I think it is true. And we assume those generators are homogeneous, otherwise, the ideal $(x,x^n+y)=(x,y)$ of $k[x,y]$ gives an example that degrees are not unique determined.

Write $I=I_1+I_2+I_3+\cdots$, where $I_k$ is the part with degree $k$ of $I$. Then $I$ is generated by the homogeneous elements of degree $1,2,3,...$. But view $I_1$ as $k$-vector space, we see that those generators of degree $1$ form a $k$-base of $I_1$, so the numbers of those generators of degree $1$ are unique. Similarly, in degree $2$, $I_2=(I_1S_1,f_{21},f_{22},\ldots)$ (as $k$-vector space). Since generators are minimal, those generators of degree $2$ are not in $I_1S_1$ and form a base of $I_2/I_1S_1$. (Here $S_i$ is the set of homogeneous polynomials of degree $i$.)

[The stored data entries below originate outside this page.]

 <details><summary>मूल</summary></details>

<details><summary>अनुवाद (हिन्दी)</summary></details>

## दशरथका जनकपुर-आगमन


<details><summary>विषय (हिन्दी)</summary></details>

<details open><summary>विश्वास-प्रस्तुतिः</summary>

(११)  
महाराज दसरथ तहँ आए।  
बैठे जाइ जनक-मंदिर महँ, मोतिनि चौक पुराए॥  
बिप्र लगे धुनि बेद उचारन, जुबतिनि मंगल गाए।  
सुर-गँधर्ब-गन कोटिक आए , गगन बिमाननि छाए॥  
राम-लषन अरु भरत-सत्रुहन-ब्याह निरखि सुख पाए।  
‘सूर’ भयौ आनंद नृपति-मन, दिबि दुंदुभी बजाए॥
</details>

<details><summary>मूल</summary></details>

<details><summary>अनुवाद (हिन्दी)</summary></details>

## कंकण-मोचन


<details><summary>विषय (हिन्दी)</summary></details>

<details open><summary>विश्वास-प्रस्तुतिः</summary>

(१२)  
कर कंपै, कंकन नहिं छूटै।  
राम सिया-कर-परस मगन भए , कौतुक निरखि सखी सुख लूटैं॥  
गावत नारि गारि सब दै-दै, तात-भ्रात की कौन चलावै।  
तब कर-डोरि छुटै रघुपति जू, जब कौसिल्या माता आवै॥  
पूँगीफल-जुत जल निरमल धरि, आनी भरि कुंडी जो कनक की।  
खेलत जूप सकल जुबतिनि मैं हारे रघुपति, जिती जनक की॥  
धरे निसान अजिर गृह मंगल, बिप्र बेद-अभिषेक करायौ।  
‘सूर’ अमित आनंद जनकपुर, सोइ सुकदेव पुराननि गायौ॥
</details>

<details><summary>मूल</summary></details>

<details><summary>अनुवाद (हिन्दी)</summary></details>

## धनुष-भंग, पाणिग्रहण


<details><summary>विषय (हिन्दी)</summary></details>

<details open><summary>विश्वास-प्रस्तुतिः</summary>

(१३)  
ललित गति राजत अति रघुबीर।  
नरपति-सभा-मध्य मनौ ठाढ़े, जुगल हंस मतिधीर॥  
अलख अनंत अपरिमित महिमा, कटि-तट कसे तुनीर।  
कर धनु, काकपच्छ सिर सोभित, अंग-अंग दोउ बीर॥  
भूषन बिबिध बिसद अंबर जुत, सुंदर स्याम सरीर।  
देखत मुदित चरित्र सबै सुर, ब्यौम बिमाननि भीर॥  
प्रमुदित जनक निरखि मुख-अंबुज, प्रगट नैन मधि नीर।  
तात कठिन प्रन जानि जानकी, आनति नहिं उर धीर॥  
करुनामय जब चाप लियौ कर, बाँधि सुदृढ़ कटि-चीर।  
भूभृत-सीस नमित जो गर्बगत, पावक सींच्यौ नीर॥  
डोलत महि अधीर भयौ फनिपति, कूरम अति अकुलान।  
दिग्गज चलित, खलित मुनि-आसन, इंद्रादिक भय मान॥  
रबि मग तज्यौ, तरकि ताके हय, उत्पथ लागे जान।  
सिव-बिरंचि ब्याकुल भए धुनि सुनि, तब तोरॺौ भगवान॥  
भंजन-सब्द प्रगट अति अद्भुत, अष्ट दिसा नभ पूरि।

We can do this step by step to see that your claim is true.

Hence the number of the minimal generators of $I$ is $\sum_n\operatorname{dim}_kI_n/\sum_{i=1}^{n-1}I_iS_{n-i}$. (By Noetherian property, there are only finite terms in the sum.)


Edit: If we do not require the generators are homogeneous, the statement is not true in general.

In $k[x,y]$, ideal $J=(x+y^3,y^2+y^3,y^4)=(x,y^2)$ is a homogeneous ideal, let us verify that $\{x+y^3,y^2+y^3,y^4\}$ is a minimal generating set.

If $I= (x+y^3,y^4)$, then $I=(x+y^3,y^4,x)=(x,y^3)$, contradiction. If $I=(x+y^3,y^2+y^3)$, then there exist $f,g\in k[x,y]$ such that $x=(x+y^3)f+(y^2+y^3)g$, let $x=1,y=-1$, we will get $1=0$, also contradiction.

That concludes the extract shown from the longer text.